Collected data:
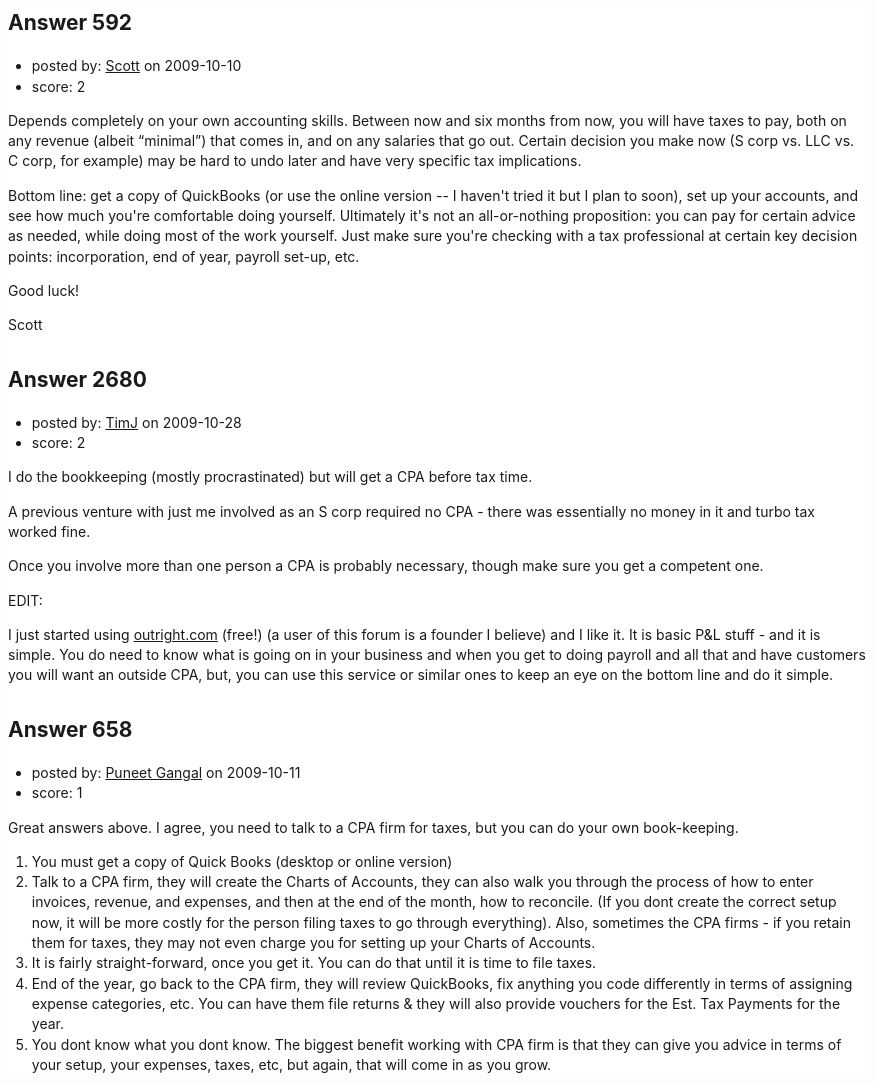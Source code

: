 
## Answer 592

- posted by: [Scott](https://stackexchange.com/users/-1/88-scott) on 2009-10-10
- score: 2

Depends completely on your own accounting skills.  Between now and six months from now, you will have taxes to pay, both on any revenue (albeit &#8220;minimal&#8221;) that comes in, and on any salaries that go out.  Certain decision you make now (S corp vs. LLC vs. C corp, for example) may be hard to undo later and have very specific tax implications.

Bottom line:  get a copy of QuickBooks (or use the online version -- I haven't tried it but I plan to soon), set up your accounts, and see how much you're comfortable doing yourself.  Ultimately it's not an all-or-nothing proposition:  you can pay for certain advice as needed, while doing most of the work yourself. Just make sure you're checking with a tax professional at certain key decision points: incorporation, end of year, payroll set-up, etc.

Good luck!

Scott



## Answer 2680

- posted by: [TimJ](https://stackexchange.com/users/-1/1172-timj) on 2009-10-28
- score: 2

<p>I do the bookkeeping (mostly procrastinated) but will get a CPA before tax time.</p>

<p>A previous venture with just me involved as an S corp required no CPA - there was essentially no money in it and turbo tax worked fine.</p>

<p>Once you involve more than one person a CPA is probably necessary, though make sure you get a competent one.  </p>

<p>EDIT:</p>

<p>I just started using <a href="http://outright.com/" rel="nofollow">outright.com</a> (free!) (a user of this forum is a founder I believe) and I like it.  It is basic P&amp;L stuff - and it is simple.  You do need to know what is going on in your business and when you get to doing payroll and all that and have customers you will want an outside CPA, but, you can use this service or similar ones to keep an eye on the bottom line and do it simple.  </p>



## Answer 658

- posted by: [Puneet Gangal](https://stackexchange.com/users/-1/439-puneet-gangal) on 2009-10-11
- score: 1

Great answers above. I agree, you need to talk to a CPA firm for taxes, but you can do your own book-keeping. 

1. You must get a copy of Quick Books (desktop or online version)
2. Talk to a CPA firm, they will create the Charts of Accounts, they can also walk you through the process of how to enter invoices, revenue, and expenses, and then at the end of the month, how to reconcile. (If you dont create the correct setup now, it will be more costly for the person filing taxes to go through everything). Also, sometimes the CPA firms - if you retain them for taxes, they may not even charge you for setting up your Charts of Accounts.
3. It is fairly straight-forward, once you get it. You can do that until it is time to file taxes.
4. End of the year, go back to the CPA firm, they will review QuickBooks, fix anything you code differently in terms of assigning expense categories, etc. You can have them file returns & they will also provide vouchers for the Est. Tax Payments for the year.
5. You dont know what you dont know. The biggest benefit working with CPA firm is that they can give you advice in terms of your setup, your expenses, taxes, etc, but again, that will come in as you grow.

**What is being asked**
If an entry above holds a picture, leave that picture out and print the rest exactly.

**Answer space**
Source code

: 
## Answer 592

- posted by: [Scott](https://stackexchange.com/users/-1/88-scott) on 2009-10-10
- score: 2

Depends completely on your own accounting skills.  Between now and six months from now, you will have taxes to pay, both on any revenue (albeit &#8220;minimal&#8221;) that comes in, and on any salaries that go out.  Certain decision you make now (S corp vs. LLC vs. C corp, for example) may be hard to undo later and have very specific tax implications.

Bottom line:  get a copy of QuickBooks (or use the online version -- I haven't tried it but I plan to soon), set up your accounts, and see how much you're comfortable doing yourself.  Ultimately it's not an all-or-nothing proposition:  you can pay for certain advice as needed, while doing most of the work yourself. Just make sure you're checking with a tax professional at certain key decision points: incorporation, end of year, payroll set-up, etc.

Good luck!

Scott



## Answer 2680

- posted by: [TimJ](https://stackexchange.com/users/-1/1172-timj) on 2009-10-28
- score: 2

<p>I do the bookkeeping (mostly procrastinated) but will get a CPA before tax time.</p>

<p>A previous venture with just me involved as an S corp required no CPA - there was essentially no money in it and turbo tax worked fine.</p>

<p>Once you involve more than one person a CPA is probably necessary, though make sure you get a competent one.  </p>

<p>EDIT:</p>

<p>I just started using <a href="http://outright.com/" rel="nofollow">outright.com</a> (free!) (a user of this forum is a founder I believe) and I like it.  It is basic P&amp;L stuff - and it is simple.  You do need to know what is going on in your business and when you get to doing payroll and all that and have customers you will want an outside CPA, but, you can use this service or similar ones to keep an eye on the bottom line and do it simple.  </p>



## Answer 658

- posted by: [Puneet Gangal](https://stackexchange.com/users/-1/439-puneet-gangal) on 2009-10-11
- score: 1

Great answers above. I agree, you need to talk to a CPA firm for taxes, but you can do your own book-keeping. 

1. You must get a copy of Quick Books (desktop or online version)
2. Talk to a CPA firm, they will create the Charts of Accounts, they can also walk you through the process of how to enter invoices, revenue, and expenses, and then at the end of the month, how to reconcile. (If you dont create the correct setup now, it will be more costly for the person filing taxes to go through everything). Also, sometimes the CPA firms - if you retain them for taxes, they may not even charge you for setting up your Charts of Accounts.
3. It is fairly straight-forward, once you get it. You can do that until it is time to file taxes.
4. End of the year, go back to the CPA firm, they will review QuickBooks, fix anything you code differently in terms of assigning expense categories, etc. You can have them file returns & they will also provide vouchers for the Est. Tax Payments for the year.
5. You dont know what you dont know. The biggest benefit working with CPA firm is that they can give you advice in terms of your setup, your expenses, taxes, etc, but again, that will come in as you grow.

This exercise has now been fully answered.